Goal of the exercise:
Every entry below should be written out again exactly.

Input for this task:
*** Block opens ***

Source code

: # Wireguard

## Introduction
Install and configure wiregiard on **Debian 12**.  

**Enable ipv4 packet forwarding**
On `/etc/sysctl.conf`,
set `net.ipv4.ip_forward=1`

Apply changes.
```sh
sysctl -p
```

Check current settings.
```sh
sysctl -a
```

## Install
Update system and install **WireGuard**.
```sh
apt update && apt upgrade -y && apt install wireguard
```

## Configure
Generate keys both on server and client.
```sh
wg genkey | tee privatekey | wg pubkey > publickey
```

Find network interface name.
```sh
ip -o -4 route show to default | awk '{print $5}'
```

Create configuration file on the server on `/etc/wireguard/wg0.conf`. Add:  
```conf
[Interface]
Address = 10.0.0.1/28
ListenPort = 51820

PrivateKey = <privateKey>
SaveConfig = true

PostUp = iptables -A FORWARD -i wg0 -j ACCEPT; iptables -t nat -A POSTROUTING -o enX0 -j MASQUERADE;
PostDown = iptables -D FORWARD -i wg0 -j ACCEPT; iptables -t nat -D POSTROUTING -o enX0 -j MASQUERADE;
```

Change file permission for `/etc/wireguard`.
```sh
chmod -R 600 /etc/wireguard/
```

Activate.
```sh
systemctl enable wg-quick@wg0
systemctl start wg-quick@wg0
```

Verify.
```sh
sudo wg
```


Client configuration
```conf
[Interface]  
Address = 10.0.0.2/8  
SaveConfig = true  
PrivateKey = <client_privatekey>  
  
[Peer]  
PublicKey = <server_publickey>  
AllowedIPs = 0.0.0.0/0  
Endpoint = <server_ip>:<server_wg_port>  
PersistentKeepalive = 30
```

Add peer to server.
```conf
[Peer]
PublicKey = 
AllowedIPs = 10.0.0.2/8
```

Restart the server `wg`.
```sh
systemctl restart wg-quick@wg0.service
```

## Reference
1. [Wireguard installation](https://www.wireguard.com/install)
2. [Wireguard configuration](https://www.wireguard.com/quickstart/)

*** Block closes ***

Answer to the problem:
Source code

: # Wireguard

## Introduction
Install and configure wiregiard on **Debian 12**.  

**Enable ipv4 packet forwarding**
On `/etc/sysctl.conf`,
set `net.ipv4.ip_forward=1`

Apply changes.
```sh
sysctl -p
```

Check current settings.
```sh
sysctl -a
```

## Install
Update system and install **WireGuard**.
```sh
apt update && apt upgrade -y && apt install wireguard
```

## Configure
Generate keys both on server and client.
```sh
wg genkey | tee privatekey | wg pubkey > publickey
```

Find network interface name.
```sh
ip -o -4 route show to default | awk '{print $5}'
```

Create configuration file on the server on `/etc/wireguard/wg0.conf`. Add:  
```conf
[Interface]
Address = 10.0.0.1/28
ListenPort = 51820

PrivateKey = <privateKey>
SaveConfig = true

PostUp = iptables -A FORWARD -i wg0 -j ACCEPT; iptables -t nat -A POSTROUTING -o enX0 -j MASQUERADE;
PostDown = iptables -D FORWARD -i wg0 -j ACCEPT; iptables -t nat -D POSTROUTING -o enX0 -j MASQUERADE;
```

Change file permission for `/etc/wireguard`.
```sh
chmod -R 600 /etc/wireguard/
```

Activate.
```sh
systemctl enable wg-quick@wg0
systemctl start wg-quick@wg0
```

Verify.
```sh
sudo wg
```


Client configuration
```conf
[Interface]  
Address = 10.0.0.2/8  
SaveConfig = true  
PrivateKey = <client_privatekey>  
  
[Peer]  
PublicKey = <server_publickey>  
AllowedIPs = 0.0.0.0/0  
Endpoint = <server_ip>:<server_wg_port>  
PersistentKeepalive = 30
```

Add peer to server.
```conf
[Peer]
PublicKey = 
AllowedIPs = 10.0.0.2/8
```

Restart the server `wg`.
```sh
systemctl restart wg-quick@wg0.service
```

## Reference
1. [Wireguard installation](https://www.wireguard.com/install)
2. [Wireguard configuration](https://www.wireguard.com/quickstart/)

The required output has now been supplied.